--- START ---

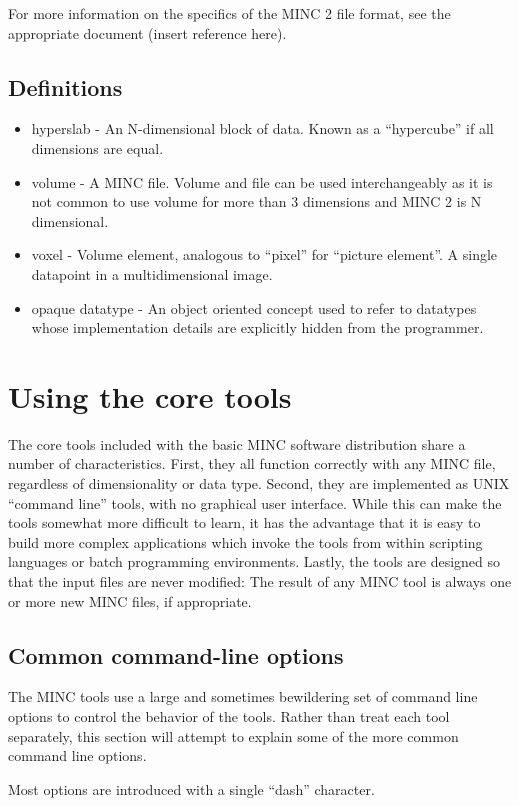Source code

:\documentclass{article}
\begin{document}
For more information on the specifics of the MINC 2 file format, see the
appropriate document (insert reference here).

\subsection{Definitions}
\begin{itemize}
\item hyperslab - An N-dimensional block of data.  Known as a
``hypercube'' if all dimensions are equal.
\item volume - A MINC file. Volume and file can be used interchangeably
as it is not common to use volume for more than
3 dimensions and MINC 2 is N dimensional.
\item voxel - Volume element, analogous to ``pixel'' for ``picture
element''. A single datapoint in a multidimensional image.
\item opaque datatype - An object oriented concept used to refer
to datatypes whose implementation details are explicitly hidden from
the programmer.
\end{itemize}
\newpage
\section{Using the core tools}
The core tools included with the basic MINC software distribution
share a number of characteristics.  First, they all function correctly
with any MINC file, regardless of dimensionality or data type.
Second, they are implemented as UNIX ``command line'' tools, with no
graphical user interface.  While this can make the tools somewhat more
difficult to learn, it has the advantage that it is easy to build more
complex applications which invoke the tools from within scripting
languages or batch programming environments.  Lastly, the tools are
designed so that the input files are never modified: The result of any
MINC tool is always one or more new MINC files, if appropriate.

\subsection{Common command-line options}
The MINC tools use a large and sometimes bewildering set of command line
options to control the behavior of the tools.  Rather than treat
each tool separately, this section will attempt to explain some of the 
more common command line options.

Most options are introduced with a single ``dash'' character.
\end{document}
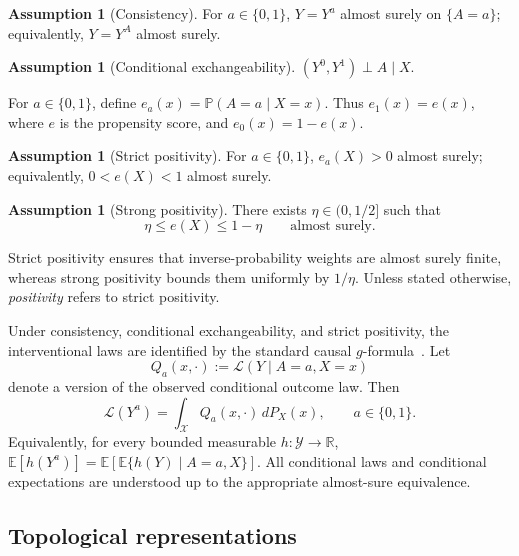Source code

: \documentclass[11pt,a4paper]{article}
\theoremstyle{plain}
\theoremstyle{definition}
\newtheorem{assumption}[theorem]{Assumption}
\theoremstyle{remark}
\newcommand{\1}{\mathbbm{1}}
\begin{document}
\begin{assumption}[Consistency]
\label{ass:consistency}
For \(a\in\{0,1\}\), \(Y=Y^a\) almost surely on \(\{A=a\}\);
equivalently, \(Y=Y^A\) almost surely.
\end{assumption}

\begin{assumption}[Conditional exchangeability]
\label{ass:exchangeability}
\((Y^0,Y^1)\perp A\mid X\).
\end{assumption}

For \(a\in\{0,1\}\), define \(e_a(x)=\mathbb P(A=a\mid X=x)\). Thus \(e_1(x)=e(x)\), where \(e\) is the propensity score, and \(e_0(x)=1-e(x)\).

\begin{assumption}[Strict positivity]
\label{ass:positivity-strict}
For \(a\in\{0,1\}\), \(e_a(X)>0\) almost surely; equivalently,
\(0<e(X)<1\) almost surely.
\end{assumption}

\begin{assumption}[Strong positivity]
\label{ass:positivity-uniform}
There exists \(\eta\in(0,1/2]\) such that
\[
\eta\leq e(X)\leq1-\eta
\qquad\text{almost surely}.
\]
\end{assumption}

Strict positivity ensures that inverse-probability weights are almost surely finite, whereas strong positivity bounds them uniformly by \(1/\eta\). Unless stated otherwise, \emph{positivity} refers to strict positivity.

Under consistency, conditional exchangeability, and strict positivity, the interventional laws are identified by the standard causal \(g\)-formula~\citep{robins1986,hernanrobins2020}. Let
\[
Q_a(x,\cdot)
:=
\mathcal L(Y\mid A=a,X=x)
\]
denote a version of the observed conditional outcome law. Then
\[
\mathcal L(Y^a)
=
\int_{\mathcal X}Q_a(x,\cdot)\,dP_X(x),
\qquad a\in\{0,1\}.
\]
Equivalently, for every bounded measurable
\(h:\mathcal Y\to\mathbb R\),
\(\mathbb E[h(Y^a)] = \mathbb E\!\left[
\mathbb E\{h(Y)\mid A=a,X\}
\right]\). All conditional laws and conditional expectations are understood up to the appropriate almost-sure equivalence.



\subsection{Topological representations}
\label{subsec:topological-representations}
\end{document}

--- END ---

Set the listing above down again exactly, leaving pictures out.

## OUTPUT OF THE TASK
Source code

:\documentclass{article}
\begin{document}
For more information on the specifics of the MINC 2 file format, see the
appropriate document (insert reference here).

\subsection{Definitions}
\begin{itemize}
\item hyperslab - An N-dimensional block of data.  Known as a
``hypercube'' if all dimensions are equal.
\item volume - A MINC file. Volume and file can be used interchangeably
as it is not common to use volume for more than
3 dimensions and MINC 2 is N dimensional.
\item voxel - Volume element, analogous to ``pixel'' for ``picture
element''. A single datapoint in a multidimensional image.
\item opaque datatype - An object oriented concept used to refer
to datatypes whose implementation details are explicitly hidden from
the programmer.
\end{itemize}
\newpage
\section{Using the core tools}
The core tools included with the basic MINC software distribution
share a number of characteristics.  First, they all function correctly
with any MINC file, regardless of dimensionality or data type.
Second, they are implemented as UNIX ``command line'' tools, with no
graphical user interface.  While this can make the tools somewhat more
difficult to learn, it has the advantage that it is easy to build more
complex applications which invoke the tools from within scripting
languages or batch programming environments.  Lastly, the tools are
designed so that the input files are never modified: The result of any
MINC tool is always one or more new MINC files, if appropriate.

\subsection{Common command-line options}
The MINC tools use a large and sometimes bewildering set of command line
options to control the behavior of the tools.  Rather than treat
each tool separately, this section will attempt to explain some of the 
more common command line options.

Most options are introduced with a single ``dash'' character.
\end{document}
Source code

: \documentclass[11pt,a4paper]{article}
\theoremstyle{plain}
\theoremstyle{definition}
\newtheorem{assumption}[theorem]{Assumption}
\theoremstyle{remark}
\newcommand{\1}{\mathbbm{1}}
\begin{document}
\begin{assumption}[Consistency]
\label{ass:consistency}
For \(a\in\{0,1\}\), \(Y=Y^a\) almost surely on \(\{A=a\}\);
equivalently, \(Y=Y^A\) almost surely.
\end{assumption}

\begin{assumption}[Conditional exchangeability]
\label{ass:exchangeability}
\((Y^0,Y^1)\perp A\mid X\).
\end{assumption}

For \(a\in\{0,1\}\), define \(e_a(x)=\mathbb P(A=a\mid X=x)\). Thus \(e_1(x)=e(x)\), where \(e\) is the propensity score, and \(e_0(x)=1-e(x)\).

\begin{assumption}[Strict positivity]
\label{ass:positivity-strict}
For \(a\in\{0,1\}\), \(e_a(X)>0\) almost surely; equivalently,
\(0<e(X)<1\) almost surely.
\end{assumption}

\begin{assumption}[Strong positivity]
\label{ass:positivity-uniform}
There exists \(\eta\in(0,1/2]\) such that
\[
\eta\leq e(X)\leq1-\eta
\qquad\text{almost surely}.
\]
\end{assumption}

Strict positivity ensures that inverse-probability weights are almost surely finite, whereas strong positivity bounds them uniformly by \(1/\eta\). Unless stated otherwise, \emph{positivity} refers to strict positivity.

Under consistency, conditional exchangeability, and strict positivity, the interventional laws are identified by the standard causal \(g\)-formula~\citep{robins1986,hernanrobins2020}. Let
\[
Q_a(x,\cdot)
:=
\mathcal L(Y\mid A=a,X=x)
\]
denote a version of the observed conditional outcome law. Then
\[
\mathcal L(Y^a)
=
\int_{\mathcal X}Q_a(x,\cdot)\,dP_X(x),
\qquad a\in\{0,1\}.
\]
Equivalently, for every bounded measurable
\(h:\mathcal Y\to\mathbb R\),
\(\mathbb E[h(Y^a)] = \mathbb E\!\left[
\mathbb E\{h(Y)\mid A=a,X\}
\right]\). All conditional laws and conditional expectations are understood up to the appropriate almost-sure equivalence.



\subsection{Topological representations}
\label{subsec:topological-representations}
\end{document}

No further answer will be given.